Visitors from GCC countries remained a cornerstone of inbound tourism, especially for short leisure breaks, family visits, and event travel. High-profile sporting tournaments, including the recently concluded FIFA Arab Cup, significantly boosted hotel occupancy, flight bookings, and ground services. Meanwhile, large-scale exhibitions, cultural festivals, and business conferences fueled demand within the corporate and MICE (Meetings, Incentives, Conferences, and Exhibitions) segments.
The strong winter cruise season further supported inbound arrivals, driving demand for local tours, transfer services, and hospitality experiences. “These patterns were clearly reflected in our inbound sales, particularly in hospitality, airport services, and tailored city excursions,” Atta said.
While GCC markets continued to dominate inbound figures, Atta noted increasing diversification in source markets. “Western Europe maintained steady performance, while interest from Asia and Oceania showed notable growth,” he observed.
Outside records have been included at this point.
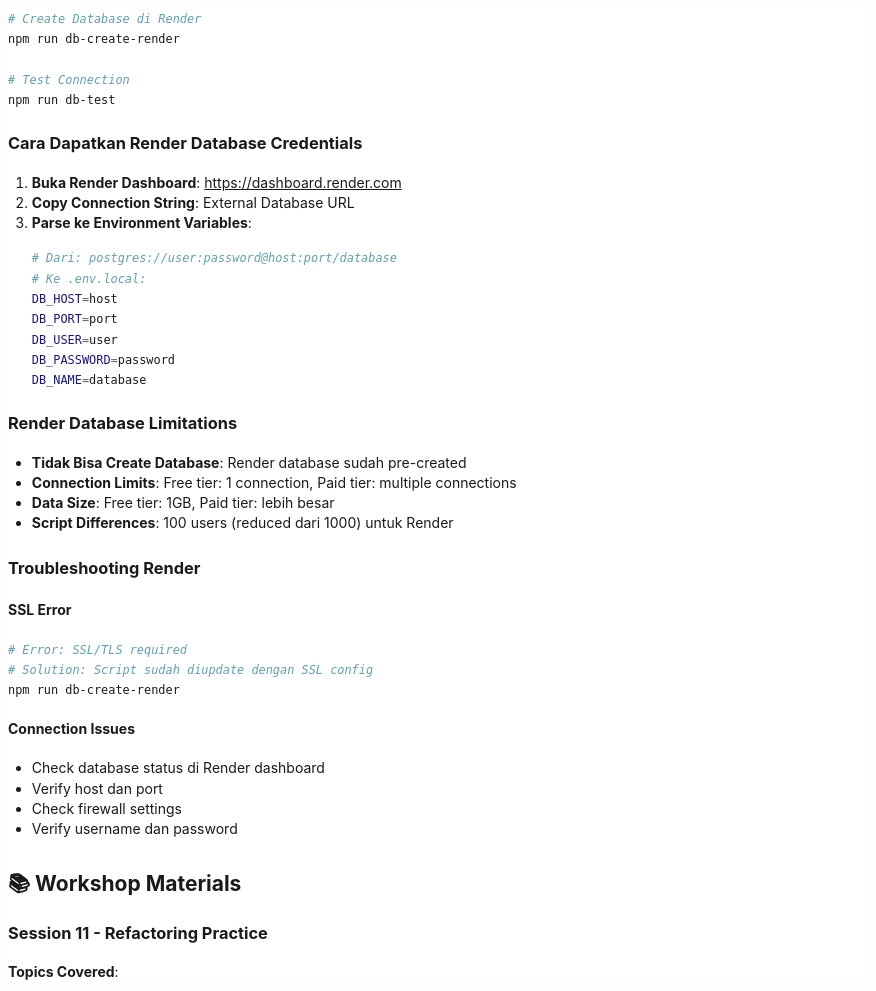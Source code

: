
 ```bash
# Create Database di Render
npm run db-create-render

# Test Connection
npm run db-test
```

### Cara Dapatkan Render Database Credentials

1. **Buka Render Dashboard**: https://dashboard.render.com
2. **Copy Connection String**: External Database URL
3. **Parse ke Environment Variables**:
   ```bash
   # Dari: postgres://user:password@host:port/database
   # Ke .env.local:
   DB_HOST=host
   DB_PORT=port
   DB_USER=user
   DB_PASSWORD=password
   DB_NAME=database
   ```

### Render Database Limitations

- **Tidak Bisa Create Database**: Render database sudah pre-created
- **Connection Limits**: Free tier: 1 connection, Paid tier: multiple connections
- **Data Size**: Free tier: 1GB, Paid tier: lebih besar
- **Script Differences**: 100 users (reduced dari 1000) untuk Render

### Troubleshooting Render

#### **SSL Error**

```bash
# Error: SSL/TLS required
# Solution: Script sudah diupdate dengan SSL config
npm run db-create-render
```

#### **Connection Issues**

- Check database status di Render dashboard
- Verify host dan port
- Check firewall settings
- Verify username dan password

## 📚 Workshop Materials

### Session 11 - Refactoring Practice

**Topics Covered**:
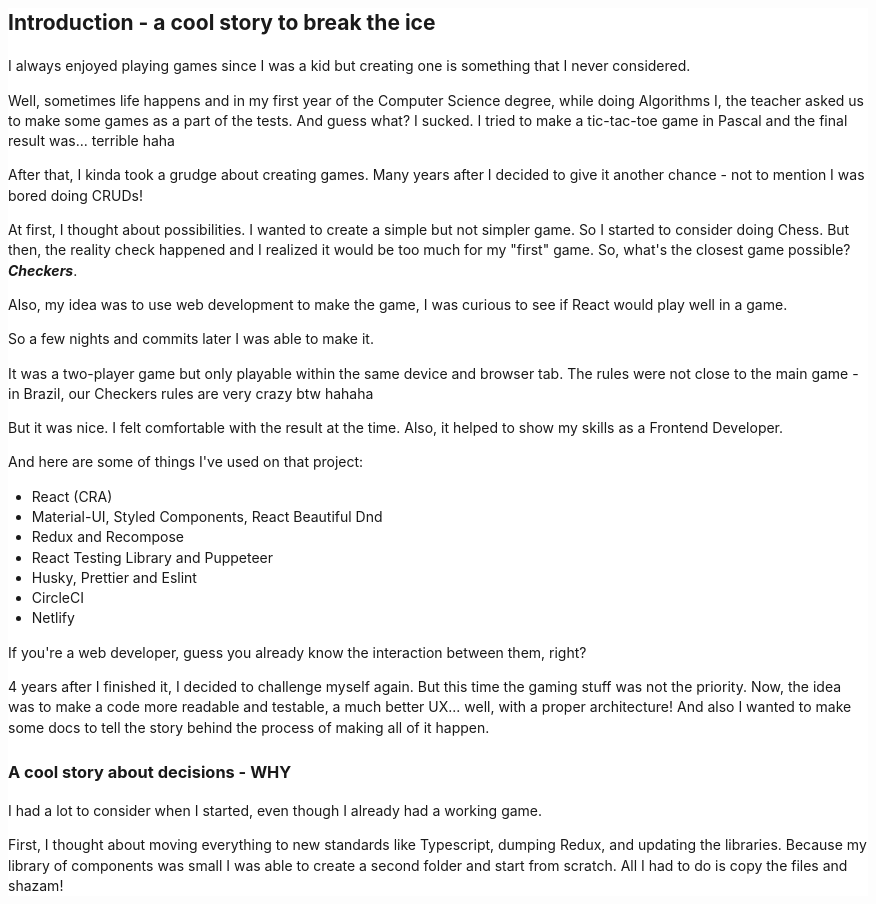 ## Introduction - a cool story to break the ice

I always enjoyed playing games since I was a kid but creating one is something that I never considered.

Well, sometimes life happens and in my first year of the Computer Science degree, while doing Algorithms I, the teacher asked us to make some games as a part of the tests.
And guess what? I sucked. I tried to make a tic-tac-toe game in Pascal and the final result was... terrible haha

After that, I kinda took a grudge about creating games. Many years after I decided to give it another chance - not to mention I was bored doing CRUDs!

At first, I thought about possibilities. I wanted to create a simple but not simpler game. So I started to consider doing Chess. But then, the reality check happened and I realized it would be too much for my "first" game.
So, what's the closest game possible? ***Checkers***.

Also, my idea was to use web development to make the game, I was curious to see if React would play well in a game.

So a few nights and commits later I was able to make it.

It was a two-player game but only playable within the same device and browser tab. The rules were not close to the main game - in Brazil, our Checkers rules are very crazy btw hahaha

But it was nice. I felt comfortable with the result at the time. Also, it helped to show my skills as a Frontend Developer.

And here are some of things I've used on that project:
* React (CRA)
* Material-UI, Styled Components, React Beautiful Dnd
* Redux and Recompose
* React Testing Library and Puppeteer
* Husky, Prettier and Eslint
* CircleCI
* Netlify

If you're a web developer, guess you already know the interaction between them, right?

4 years after I finished it, I decided to challenge myself again. But this time the gaming stuff was not the priority.
Now, the idea was to make a code more readable and testable, a much better UX... well, with a proper architecture!
And also I wanted to make some docs to tell the story behind the process of making all of it happen.

### A cool story about decisions - WHY

I had a lot to consider when I started, even though I already had a working game.

First, I thought about moving everything to new standards like Typescript, dumping Redux, and updating the libraries.
Because my library of components was small I was able to create a second folder and start from scratch. All I had to do is copy the files and shazam!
One of the year’s most significant developments was the rising influx from long-haul markets such as China and Australia, which recorded marked increases compared to previous years. Industry assessments have also underlined the Asia-Pacific region as a vital driver of Qatar’s future tourism growth, bolstered by enhanced air connectivity and focused destination marketing initiatives.
“Although regional markets still represent the bulk of arrivals, the expansion of emerging long-haul markets is strategically important,” Atta added. “It opens doors to more personalized travel offerings and deeper partnerships between airlines, hotels, and destination stakeholders.”
With steady demand, greater market diversity, and sustained momentum from events and cruise activities, industry experts agree that Qatar’s tourism sector is advancing toward a more robust and sustainable growth trajectory.